STORED DATA >>
↓

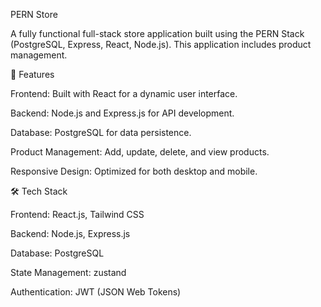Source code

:PERN Store

A fully functional full-stack store application built using the PERN Stack (PostgreSQL, Express, React, Node.js). This application includes  product management.

🚀 Features

Frontend: Built with React for a dynamic user interface.

Backend: Node.js and Express.js for API development.

Database: PostgreSQL for data persistence.

Product Management: Add, update, delete, and view products.

Responsive Design: Optimized for both desktop and mobile.

🛠 Tech Stack

Frontend: React.js, Tailwind CSS

Backend: Node.js, Express.js

Database: PostgreSQL

State Management: zustand

Authentication: JWT (JSON Web Tokens)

↑

TASK DETAILS >>
In the material above, please find every line that includes the word "PERN" and copy it.

YOUR SOLUTION >>
:PERN Store
A fully functional full-stack store application built using the PERN Stack (PostgreSQL, Express, React, Node.js). This application includes  product management.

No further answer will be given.